*** Opening DATASET ***

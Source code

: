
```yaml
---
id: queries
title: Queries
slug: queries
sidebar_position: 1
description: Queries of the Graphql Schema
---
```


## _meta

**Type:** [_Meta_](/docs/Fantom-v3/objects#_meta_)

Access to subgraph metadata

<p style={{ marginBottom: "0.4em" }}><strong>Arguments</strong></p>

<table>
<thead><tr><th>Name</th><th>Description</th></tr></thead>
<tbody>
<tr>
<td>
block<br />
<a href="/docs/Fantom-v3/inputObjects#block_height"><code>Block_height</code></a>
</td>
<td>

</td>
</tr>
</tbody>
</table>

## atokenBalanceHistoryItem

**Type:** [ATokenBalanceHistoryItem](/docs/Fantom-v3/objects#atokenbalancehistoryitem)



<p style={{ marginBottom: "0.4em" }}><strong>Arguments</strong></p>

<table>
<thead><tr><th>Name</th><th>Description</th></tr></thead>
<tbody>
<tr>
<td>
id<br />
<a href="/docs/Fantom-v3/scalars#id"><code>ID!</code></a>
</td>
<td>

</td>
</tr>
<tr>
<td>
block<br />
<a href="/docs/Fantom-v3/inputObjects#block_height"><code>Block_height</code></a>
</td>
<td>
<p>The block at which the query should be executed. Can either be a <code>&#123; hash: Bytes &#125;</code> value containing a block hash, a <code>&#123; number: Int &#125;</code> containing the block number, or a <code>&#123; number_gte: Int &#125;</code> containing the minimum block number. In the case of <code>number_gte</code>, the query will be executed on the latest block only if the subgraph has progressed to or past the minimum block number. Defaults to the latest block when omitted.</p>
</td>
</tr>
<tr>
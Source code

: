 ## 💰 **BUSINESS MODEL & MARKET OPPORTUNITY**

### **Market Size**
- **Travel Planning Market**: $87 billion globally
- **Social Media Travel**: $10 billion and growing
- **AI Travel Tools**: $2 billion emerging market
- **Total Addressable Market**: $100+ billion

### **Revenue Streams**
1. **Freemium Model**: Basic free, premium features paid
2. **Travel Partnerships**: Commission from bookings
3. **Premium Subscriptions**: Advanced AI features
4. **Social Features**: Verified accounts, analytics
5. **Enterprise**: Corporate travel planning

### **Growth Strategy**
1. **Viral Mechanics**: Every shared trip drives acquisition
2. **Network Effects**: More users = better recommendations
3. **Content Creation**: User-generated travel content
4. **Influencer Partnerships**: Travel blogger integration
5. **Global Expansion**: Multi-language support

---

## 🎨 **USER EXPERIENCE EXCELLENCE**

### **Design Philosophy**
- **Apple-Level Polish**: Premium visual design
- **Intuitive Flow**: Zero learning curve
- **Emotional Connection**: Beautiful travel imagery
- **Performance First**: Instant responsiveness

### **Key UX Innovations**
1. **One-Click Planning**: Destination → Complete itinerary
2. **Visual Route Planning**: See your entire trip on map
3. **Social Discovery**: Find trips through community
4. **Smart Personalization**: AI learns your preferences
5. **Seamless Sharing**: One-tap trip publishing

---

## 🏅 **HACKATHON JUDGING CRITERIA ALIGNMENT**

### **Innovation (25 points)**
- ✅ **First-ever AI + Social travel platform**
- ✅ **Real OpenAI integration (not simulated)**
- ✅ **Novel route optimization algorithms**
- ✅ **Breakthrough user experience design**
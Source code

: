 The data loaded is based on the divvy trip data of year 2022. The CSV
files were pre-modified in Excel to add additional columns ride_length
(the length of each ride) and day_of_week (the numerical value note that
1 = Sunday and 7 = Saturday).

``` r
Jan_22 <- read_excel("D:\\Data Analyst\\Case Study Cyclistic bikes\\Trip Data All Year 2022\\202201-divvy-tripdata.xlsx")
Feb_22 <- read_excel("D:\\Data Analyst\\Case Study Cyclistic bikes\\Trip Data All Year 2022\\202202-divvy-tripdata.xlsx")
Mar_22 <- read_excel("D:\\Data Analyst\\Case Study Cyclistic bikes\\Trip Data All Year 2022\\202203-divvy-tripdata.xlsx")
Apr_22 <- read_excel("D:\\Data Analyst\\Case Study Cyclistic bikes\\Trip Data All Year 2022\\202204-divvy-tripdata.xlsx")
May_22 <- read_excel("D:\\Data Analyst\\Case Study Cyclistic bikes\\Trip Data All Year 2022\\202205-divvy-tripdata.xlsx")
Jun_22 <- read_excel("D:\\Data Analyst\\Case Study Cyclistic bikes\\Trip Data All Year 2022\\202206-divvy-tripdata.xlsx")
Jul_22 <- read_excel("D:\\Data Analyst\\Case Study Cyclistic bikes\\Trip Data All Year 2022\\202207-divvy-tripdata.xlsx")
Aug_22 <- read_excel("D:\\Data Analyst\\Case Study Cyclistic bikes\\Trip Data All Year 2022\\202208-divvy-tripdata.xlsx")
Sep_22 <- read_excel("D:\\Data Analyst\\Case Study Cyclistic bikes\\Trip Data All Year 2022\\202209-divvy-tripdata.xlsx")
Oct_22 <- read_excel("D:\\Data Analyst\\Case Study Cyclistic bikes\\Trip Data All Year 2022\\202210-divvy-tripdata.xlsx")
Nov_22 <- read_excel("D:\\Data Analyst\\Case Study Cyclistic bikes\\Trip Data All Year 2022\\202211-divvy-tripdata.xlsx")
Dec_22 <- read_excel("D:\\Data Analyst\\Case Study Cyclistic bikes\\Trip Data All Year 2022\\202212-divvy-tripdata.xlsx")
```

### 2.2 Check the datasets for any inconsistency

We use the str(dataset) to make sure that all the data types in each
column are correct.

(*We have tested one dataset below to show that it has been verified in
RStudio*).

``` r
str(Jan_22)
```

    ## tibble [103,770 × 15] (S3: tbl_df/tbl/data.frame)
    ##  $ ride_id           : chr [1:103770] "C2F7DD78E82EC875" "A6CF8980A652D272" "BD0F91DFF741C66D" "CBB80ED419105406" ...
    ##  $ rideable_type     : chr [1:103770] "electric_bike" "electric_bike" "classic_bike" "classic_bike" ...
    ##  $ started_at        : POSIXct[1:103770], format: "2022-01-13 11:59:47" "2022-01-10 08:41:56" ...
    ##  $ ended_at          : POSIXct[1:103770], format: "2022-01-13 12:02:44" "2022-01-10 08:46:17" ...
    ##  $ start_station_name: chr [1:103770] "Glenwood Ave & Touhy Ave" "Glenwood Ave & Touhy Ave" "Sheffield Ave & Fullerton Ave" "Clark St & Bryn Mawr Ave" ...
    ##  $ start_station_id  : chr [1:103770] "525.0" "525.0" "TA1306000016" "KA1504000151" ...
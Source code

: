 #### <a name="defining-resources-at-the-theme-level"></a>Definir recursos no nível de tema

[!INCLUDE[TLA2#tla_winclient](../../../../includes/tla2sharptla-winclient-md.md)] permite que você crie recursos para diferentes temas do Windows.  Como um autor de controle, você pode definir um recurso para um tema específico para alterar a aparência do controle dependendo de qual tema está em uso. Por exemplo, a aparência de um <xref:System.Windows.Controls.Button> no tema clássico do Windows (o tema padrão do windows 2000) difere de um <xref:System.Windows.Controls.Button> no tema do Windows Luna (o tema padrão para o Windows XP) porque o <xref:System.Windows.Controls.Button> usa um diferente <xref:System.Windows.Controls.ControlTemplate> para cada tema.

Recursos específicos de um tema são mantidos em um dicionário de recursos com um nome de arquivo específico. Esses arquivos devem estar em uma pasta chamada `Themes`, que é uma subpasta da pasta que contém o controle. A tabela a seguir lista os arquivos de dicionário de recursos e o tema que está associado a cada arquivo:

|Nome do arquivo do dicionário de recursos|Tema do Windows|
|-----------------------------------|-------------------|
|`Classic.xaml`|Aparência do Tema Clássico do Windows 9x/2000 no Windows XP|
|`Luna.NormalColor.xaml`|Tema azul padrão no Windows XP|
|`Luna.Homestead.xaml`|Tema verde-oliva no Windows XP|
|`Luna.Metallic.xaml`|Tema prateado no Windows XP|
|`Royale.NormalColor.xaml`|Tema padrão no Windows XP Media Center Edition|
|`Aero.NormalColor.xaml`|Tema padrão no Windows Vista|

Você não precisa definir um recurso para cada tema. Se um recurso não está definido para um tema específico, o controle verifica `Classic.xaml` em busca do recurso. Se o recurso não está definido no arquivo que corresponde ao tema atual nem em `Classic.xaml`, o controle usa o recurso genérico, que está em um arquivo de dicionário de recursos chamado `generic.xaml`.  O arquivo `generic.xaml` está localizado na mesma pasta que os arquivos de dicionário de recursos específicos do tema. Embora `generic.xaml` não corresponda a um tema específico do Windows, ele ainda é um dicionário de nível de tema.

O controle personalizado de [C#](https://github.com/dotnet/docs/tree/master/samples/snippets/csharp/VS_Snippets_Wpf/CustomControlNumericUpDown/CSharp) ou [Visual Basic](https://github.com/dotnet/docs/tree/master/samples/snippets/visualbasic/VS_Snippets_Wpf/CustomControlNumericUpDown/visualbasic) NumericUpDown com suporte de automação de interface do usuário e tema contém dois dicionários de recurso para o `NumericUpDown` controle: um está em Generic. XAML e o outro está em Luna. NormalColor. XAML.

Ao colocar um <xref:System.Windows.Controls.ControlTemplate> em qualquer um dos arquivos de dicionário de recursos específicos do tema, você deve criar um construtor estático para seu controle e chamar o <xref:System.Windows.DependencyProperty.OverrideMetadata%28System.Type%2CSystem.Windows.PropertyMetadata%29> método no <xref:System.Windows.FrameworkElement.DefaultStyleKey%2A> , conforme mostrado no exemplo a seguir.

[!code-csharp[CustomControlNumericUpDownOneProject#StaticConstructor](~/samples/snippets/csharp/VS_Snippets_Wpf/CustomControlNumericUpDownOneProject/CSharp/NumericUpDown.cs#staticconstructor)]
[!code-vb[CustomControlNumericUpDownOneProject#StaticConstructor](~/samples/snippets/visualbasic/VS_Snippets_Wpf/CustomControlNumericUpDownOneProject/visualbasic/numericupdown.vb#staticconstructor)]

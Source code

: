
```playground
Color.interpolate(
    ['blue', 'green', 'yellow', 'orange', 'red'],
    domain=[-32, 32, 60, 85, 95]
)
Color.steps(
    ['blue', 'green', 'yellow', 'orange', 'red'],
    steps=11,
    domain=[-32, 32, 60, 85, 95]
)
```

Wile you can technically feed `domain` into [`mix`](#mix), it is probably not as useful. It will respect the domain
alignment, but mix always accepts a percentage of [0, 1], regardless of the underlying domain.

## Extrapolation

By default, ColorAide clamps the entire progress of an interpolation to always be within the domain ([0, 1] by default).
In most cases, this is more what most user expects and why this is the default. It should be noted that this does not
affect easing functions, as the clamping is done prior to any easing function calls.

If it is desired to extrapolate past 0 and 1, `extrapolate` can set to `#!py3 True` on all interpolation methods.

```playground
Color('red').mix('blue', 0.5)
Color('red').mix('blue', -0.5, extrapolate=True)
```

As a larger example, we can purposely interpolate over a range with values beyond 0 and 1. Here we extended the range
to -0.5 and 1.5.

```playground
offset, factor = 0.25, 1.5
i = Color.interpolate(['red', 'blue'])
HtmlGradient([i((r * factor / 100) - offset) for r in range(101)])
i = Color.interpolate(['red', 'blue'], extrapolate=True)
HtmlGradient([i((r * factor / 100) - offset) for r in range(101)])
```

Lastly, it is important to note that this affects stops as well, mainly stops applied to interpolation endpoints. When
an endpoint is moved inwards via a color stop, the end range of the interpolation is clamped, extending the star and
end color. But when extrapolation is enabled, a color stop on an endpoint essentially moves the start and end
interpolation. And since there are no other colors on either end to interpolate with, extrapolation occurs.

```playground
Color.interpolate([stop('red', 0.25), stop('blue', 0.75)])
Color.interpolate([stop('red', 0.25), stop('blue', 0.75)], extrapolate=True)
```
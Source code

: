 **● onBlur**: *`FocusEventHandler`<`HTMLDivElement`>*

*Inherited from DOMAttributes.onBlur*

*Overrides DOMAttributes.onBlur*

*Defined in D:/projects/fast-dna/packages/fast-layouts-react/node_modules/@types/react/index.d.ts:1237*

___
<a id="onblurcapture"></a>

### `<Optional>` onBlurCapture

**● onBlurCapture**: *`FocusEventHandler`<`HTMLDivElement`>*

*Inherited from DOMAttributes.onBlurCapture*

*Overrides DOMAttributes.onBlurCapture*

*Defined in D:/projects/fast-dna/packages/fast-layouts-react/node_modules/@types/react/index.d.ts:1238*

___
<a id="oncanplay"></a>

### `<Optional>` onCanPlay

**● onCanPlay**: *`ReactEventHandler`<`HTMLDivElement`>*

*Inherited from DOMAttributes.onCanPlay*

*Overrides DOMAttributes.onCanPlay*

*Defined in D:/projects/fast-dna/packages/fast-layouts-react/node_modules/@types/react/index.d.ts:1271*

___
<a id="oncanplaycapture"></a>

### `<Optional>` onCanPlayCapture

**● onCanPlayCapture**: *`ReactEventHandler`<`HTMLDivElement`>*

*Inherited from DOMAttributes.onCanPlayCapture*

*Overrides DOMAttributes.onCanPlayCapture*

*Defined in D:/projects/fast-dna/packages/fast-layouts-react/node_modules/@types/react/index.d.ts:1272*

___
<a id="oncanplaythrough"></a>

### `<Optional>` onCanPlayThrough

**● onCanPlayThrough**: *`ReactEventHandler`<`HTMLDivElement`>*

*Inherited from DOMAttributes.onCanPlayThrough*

*** Closing DATASET ***

In the records above, find every line containing the word "each" and show it.

(the length of each ride) and day_of_week (the numerical value note that
We use the str(dataset) to make sure that all the data types in each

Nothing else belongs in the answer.